Two-color imaging of PLD activity and PC biosynthesis with orthogonal chemical reporters. (A) Schematic for simultaneous, two-color labeling of PLD activity with AzProp and ProCho. (B) HeLa cells were treated with ProCho (100 μM), AzProp (750 μM), and PMA (100 nM) for 20 min, rinsed, labeled with BODIPY-BCN via SPAAC, fixed, tagged with Az488 via CuAAC, and imaged by confocal microscopy. (C) Schematic of two-color labeling of PC biosynthesis and PLD activity. (D) HeLa cells were treated with ProCho (100 μM) for 24 h to report on PC biosynthesis, rinsed, and then incubated in AzProp (1 mM) for 20 min followed by an additional 20 min incubation with PMA (100 nM) to report on stimulated PLD activity. Cells were then fixed, labeled via SPAAC and CuAAC, and imaged as in panel B. The merge image shows ProCho (magenta), AzProp (green), and DAPI (blue); colocalization of ProCho and AzProp appears white. Pearson correlation coefficients (R²) are provided to aid in interpreting colocalization of the two markers.

In summary, just as nature exploits the economy of common metabolic intermediates to efficiently diversify biosynthetic pathways, so can biochemists in the development of chemical probes to interrogate such pathways.

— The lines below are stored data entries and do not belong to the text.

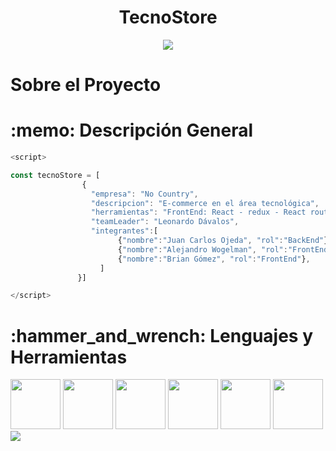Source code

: <h1 align="center">TecnoStore</h1>
<p align="center">
<img src="https://user-images.githubusercontent.com/72633519/188296362-3c4a84d9-90ed-4cb8-aced-d1b6b627e090.png"/>
</p>

<h1>Sobre el Proyecto</h1>


<h1>:memo: Descripción General</h1>

```js
<script>
```  
```js
const tecnoStore = [
                {
                  "empresa": "No Country",
                  "descripcion": "E-commerce en el área tecnológica",
                  "herramientas": "FrontEnd: React - redux - React router / BackEnd: Java - spring-boot",
                  "teamLeader": "Leonardo Dávalos",
                  "integrantes":[
                        {"nombre":"Juan Carlos Ojeda", "rol":"BackEnd"},
                        {"nombre":"Alejandro Wogelman", "rol":"FrontEnd"},
                        {"nombre":"Brian Gómez", "rol":"FrontEnd"},
                    ]
               }]
   ```
  ```js
 </script>
 ```
 <h1>	:hammer_and_wrench: Lenguajes y Herramientas</h1>
 
 <div>
 <img src="https://user-images.githubusercontent.com/72633519/188297424-d455a87b-6f8d-4b16-8638-6f5381eec8a7.png" width=80>
 
 <img src="https://user-images.githubusercontent.com/72633519/188297421-e8f0d859-9cb3-4baa-ba53-1d8dd869b88a.png" width=80>
 
 <img src="https://user-images.githubusercontent.com/72633519/188297595-721021cf-686b-4e0b-af3f-c5aad2ea5ce1.png" width=80>
 
 <img src="https://user-images.githubusercontent.com/72633519/188297675-415e5bda-9765-4631-9c41-fba8ac756a8d.png" width=80>
 
 <img src="https://user-images.githubusercontent.com/72633519/188297762-a8b10ad1-38bb-4d06-bf5d-e9af1cbb1e8a.png" width=80>
 
 <img src="https://user-images.githubusercontent.com/72633519/188297935-d5aedb34-a351-4759-a448-fe41d6b7c9fc.png" width=80>
 </div>
 

 
<img src="https://github-readme-stats.vercel.app/api?username=encryptor&&show_icons=true&title_color=ffffff&icon_color=bb2acf&text_color=daf7dc&bg_color=151515">

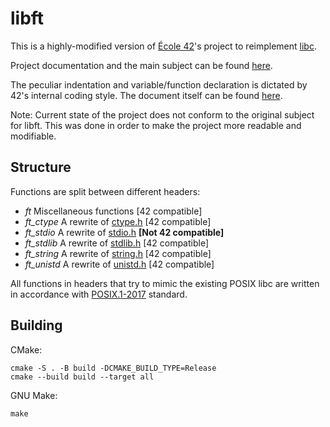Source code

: # libft

This is a highly-modified version of [École 42](https://42.fr)'s project to reimplement [libc](https://en.wikipedia.org/wiki/C_standard_library).

Project documentation and the main subject can be found [here](../blob/master/doc/libft.en.pdf).

The peculiar indentation and variable/function declaration is dictated by 42's internal coding style.
The document itself can be found [here](../blob/master/doc/norme.en.pdf).

Note: Current state of the project does not conform to the original subject for libft.
This was done in order to make the project more readable and modifiable.

## Structure

Functions are split between different headers:
* _ft_ Miscellaneous functions [42 compatible]
* _ft_ctype_ A rewrite of [ctype.h](https://pubs.opengroup.org/onlinepubs/9699919799/basedefs/ctype.h.html) [42 compatible]
* _ft_stdio_ A rewrite of [stdio.h](https://pubs.opengroup.org/onlinepubs/9699919799/basedefs/stdio.h.html) __[Not 42 compatible]__
* _ft_stdlib_ A rewrite of [stdlib.h](https://pubs.opengroup.org/onlinepubs/9699919799/basedefs/stdlib.h.html) [42 compatible]
* _ft_string_ A rewrite of [string.h](https://pubs.opengroup.org/onlinepubs/9699919799/basedefs/string.h.html) [42 compatible]
* _ft_unistd_ A rewrite of [unistd.h](https://pubs.opengroup.org/onlinepubs/9699919799/basedefs/unistd.h.html) [42 compatible]

All functions in headers that try to mimic the existing POSIX libc are written in accordance with [POSIX.1-2017](https://pubs.opengroup.org/onlinepubs/9699919799/) standard.

## Building

CMake:
```
cmake -S . -B build -DCMAKE_BUILD_TYPE=Release
cmake --build build --target all
```

GNU Make:
```
make
```
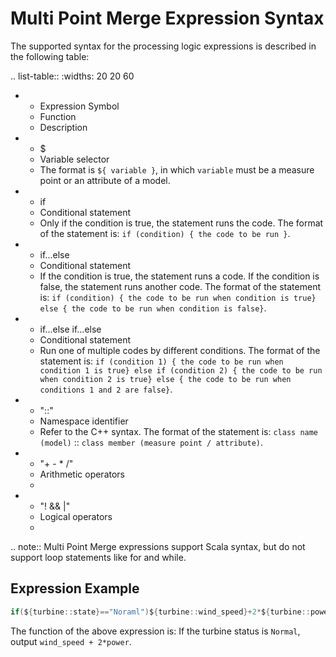 # Multi Point Merge Expression Syntax

The supported syntax for the processing logic expressions is described in the following table:

.. list-table::
   :widths: 20 20 60

   * - Expression Symbol
     - Function
     - Description
   * - $
     - Variable selector
     - The format is `​${ variable }`, in which `variable` must be a measure point or an attribute of a model.
   * - if
     - Conditional statement
     - Only if the condition is true, the statement runs the code. The format of the statement is: `if (condition) { the code to be run }`.
   * - if...else
     - Conditional statement
     - If the condition is true, the statement runs a code. If the condition is false, the statement runs another code. The format of the statement is: `if (condition) { the code to be run when condition is true} else { the code to be run when condition is false}`.
   * - if...else if...else
     - Conditional statement
     - Run one of multiple codes by different conditions. The format of the statement is: `if (condition 1) { the code to be run when condition 1 is true} else if (condition 2) { the code to be run when condition 2 is true} else { the code to be run when conditions 1 and 2 are false}`.
   * - "::"
     - Namespace identifier
     - Refer to the C++ syntax. The format of the statement is: `class name (model)` :: `class member (measure point / attribute)`.
   * - "+ - * /"
     - Arithmetic operators
     -
   * - "! && |"
     - Logical operators
     -

.. note:: Multi Point Merge expressions support Scala syntax, but do not support loop statements like for and while.

## Expression Example
```scala
if(${turbine::state}=="Noraml")${turbine::wind_speed}+2*${turbine::power}
```

The function of the above expression is: If the turbine status is `Normal`, output `wind_speed + 2*power`.



<!--end-->
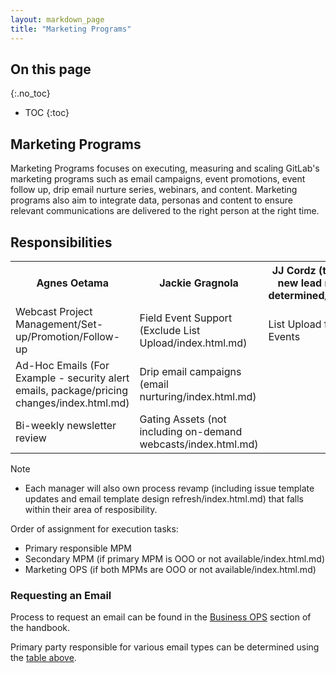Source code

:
 ```yaml
---
layout: markdown_page
title: "Marketing Programs"
---
```



## On this page
{:.no_toc}

- TOC
{:toc}

## Marketing Programs

Marketing Programs focuses on executing, measuring and scaling GitLab's marketing programs such as email campaigns, event promotions, event follow up, drip email nurture series, webinars, and content. Marketing programs also aim to integrate data, personas and content to ensure relevant communications are delivered to the right person at the right time.

## Responsibilities
<table>
  <tr>
    <th>Agnes Oetama</th>
    <th>Jackie Gragnola</th>
    <th>JJ Cordz (temporary until new lead routing rule is determined/index.html.md)</th>
  </tr>
  <tr>
    <td>Webcast Project Management/Set-up/Promotion/Follow-up</td>
    <td>Field Event Support (Exclude List Upload/index.html.md)</td>
    <td>List Upload from Field Events</td>
  </tr>
   <tr>
    <td>Ad-Hoc Emails (For Example - security alert emails, package/pricing changes/index.html.md)</td>
    <td>Drip email campaigns (email nurturing/index.html.md)</td>
    <td></td>
  </tr>
   <tr>
    <td>Bi-weekly newsletter review</td>
    <td>Gating Assets (not including on-demand webcasts/index.html.md)</td>
    <td></td>
  </tr>
</table>

Note 
- Each manager will also own process revamp (including issue template updates and email template design refresh/index.html.md) that falls within their area of resposibility.

Order of assignment for execution tasks: 
- Primary responsible MPM  
- Secondary MPM  (if primary MPM is OOO or not available/index.html.md)
- Marketing OPS (if both MPMs are OOO or not available/index.html.md)

### Requesting an Email  

Process to request an email can be found in the [Business OPS](https://about.gitlab.comhttps://github.com/isamu-isozaki/teamai_test/tree/master/business-ops/#requesting-an-email/index.html.md) section of the handbook.   

Primary party responsible for various email types can be determined using the [table above](#responsibilities/index.html.md).   
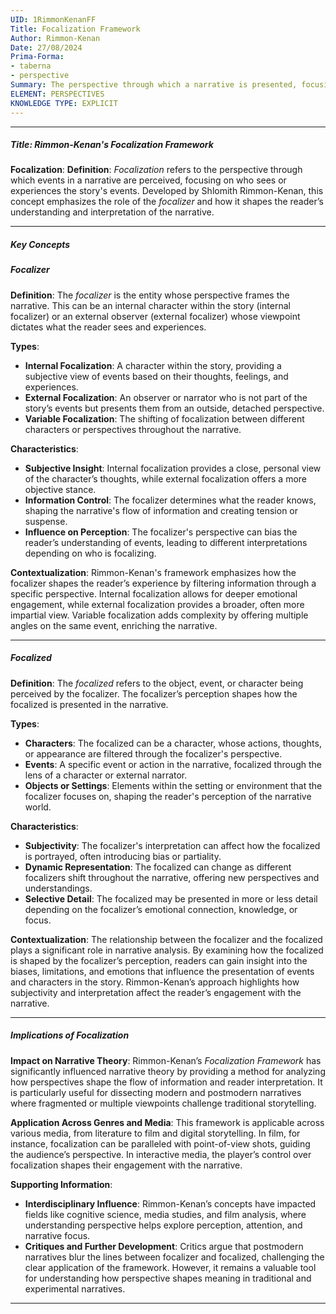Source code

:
 ```yaml
---
UID: 1RimmonKenanFF
Title: Focalization Framework
Author: Rimmon-Kenan
Date: 27/08/2024
Prima-Forma:
- taberna
- perspective
Summary: The perspective through which a narrative is presented, focusing on who sees or perceives the events within the story.
ELEMENT: PERSPECTIVES
KNOWLEDGE TYPE: EXPLICIT
---
```


---

##### Title: Rimmon-Kenan's Focalization Framework

**Focalization**:
   **Definition**: *Focalization* refers to the perspective through which events in a narrative are perceived, focusing on who sees or experiences the story's events. Developed by Shlomith Rimmon-Kenan, this concept emphasizes the role of the *focalizer* and how it shapes the reader’s understanding and interpretation of the narrative.

---

##### Key Concepts

##### Focalizer

**Definition**:
   The *focalizer* is the entity whose perspective frames the narrative. This can be an internal character within the story (internal focalizer) or an external observer (external focalizer) whose viewpoint dictates what the reader sees and experiences.

**Types**:
   - **Internal Focalization**: A character within the story, providing a subjective view of events based on their thoughts, feelings, and experiences.
   - **External Focalization**: An observer or narrator who is not part of the story’s events but presents them from an outside, detached perspective.
   - **Variable Focalization**: The shifting of focalization between different characters or perspectives throughout the narrative.

**Characteristics**:
   - **Subjective Insight**: Internal focalization provides a close, personal view of the character’s thoughts, while external focalization offers a more objective stance.
   - **Information Control**: The focalizer determines what the reader knows, shaping the narrative's flow of information and creating tension or suspense.
   - **Influence on Perception**: The focalizer's perspective can bias the reader’s understanding of events, leading to different interpretations depending on who is focalizing.

**Contextualization**:
   Rimmon-Kenan's framework emphasizes how the focalizer shapes the reader’s experience by filtering information through a specific perspective. Internal focalization allows for deeper emotional engagement, while external focalization provides a broader, often more impartial view. Variable focalization adds complexity by offering multiple angles on the same event, enriching the narrative.

---

##### Focalized

**Definition**:
   The *focalized* refers to the object, event, or character being perceived by the focalizer. The focalizer’s perception shapes how the focalized is presented in the narrative.

**Types**:
   - **Characters**: The focalized can be a character, whose actions, thoughts, or appearance are filtered through the focalizer's perspective.
   - **Events**: A specific event or action in the narrative, focalized through the lens of a character or external narrator.
   - **Objects or Settings**: Elements within the setting or environment that the focalizer focuses on, shaping the reader's perception of the narrative world.

**Characteristics**:
   - **Subjectivity**: The focalizer's interpretation can affect how the focalized is portrayed, often introducing bias or partiality.
   - **Dynamic Representation**: The focalized can change as different focalizers shift throughout the narrative, offering new perspectives and understandings.
   - **Selective Detail**: The focalized may be presented in more or less detail depending on the focalizer’s emotional connection, knowledge, or focus.

**Contextualization**:
   The relationship between the focalizer and the focalized plays a significant role in narrative analysis. By examining how the focalized is shaped by the focalizer’s perception, readers can gain insight into the biases, limitations, and emotions that influence the presentation of events and characters in the story. Rimmon-Kenan’s approach highlights how subjectivity and interpretation affect the reader’s engagement with the narrative.

---

##### Implications of Focalization

**Impact on Narrative Theory**:
   Rimmon-Kenan’s *Focalization Framework* has significantly influenced narrative theory by providing a method for analyzing how perspectives shape the flow of information and reader interpretation. It is particularly useful for dissecting modern and postmodern narratives where fragmented or multiple viewpoints challenge traditional storytelling.

**Application Across Genres and Media**:
   This framework is applicable across various media, from literature to film and digital storytelling. In film, for instance, focalization can be paralleled with point-of-view shots, guiding the audience’s perspective. In interactive media, the player’s control over focalization shapes their engagement with the narrative.

**Supporting Information**:
   - **Interdisciplinary Influence**: Rimmon-Kenan’s concepts have impacted fields like cognitive science, media studies, and film analysis, where understanding perspective helps explore perception, attention, and narrative focus.
   - **Critiques and Further Development**: Critics argue that postmodern narratives blur the lines between focalizer and focalized, challenging the clear application of the framework. However, it remains a valuable tool for understanding how perspective shapes meaning in traditional and experimental narratives.

---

Our results demonstrate that a simple alkynyl choline analogue can serve as a reporter of PMA-stimulated PLD activity or the biosynthesis of choline-containing phospholipids, by careful control of labeling conditions. Future applications may include its use to study flux through these pathways as stimulated by a variety of endogenous and exogenous agents. This property of a single alcohol to report on multiple biochemical pathways based on exposure time and activation state of the cell expands the ability to interrogate the dynamics of lipid synthesis and membrane biogenesis within cells and better understand the many roles that biological membranes and their lipid constituents play in cellular homeostasis. We propose that this dual functionality may extend to other choline analogues and potentially to bioorthogonally tagged metabolic precursors to other classes of lipids, metabolites, and macromolecules.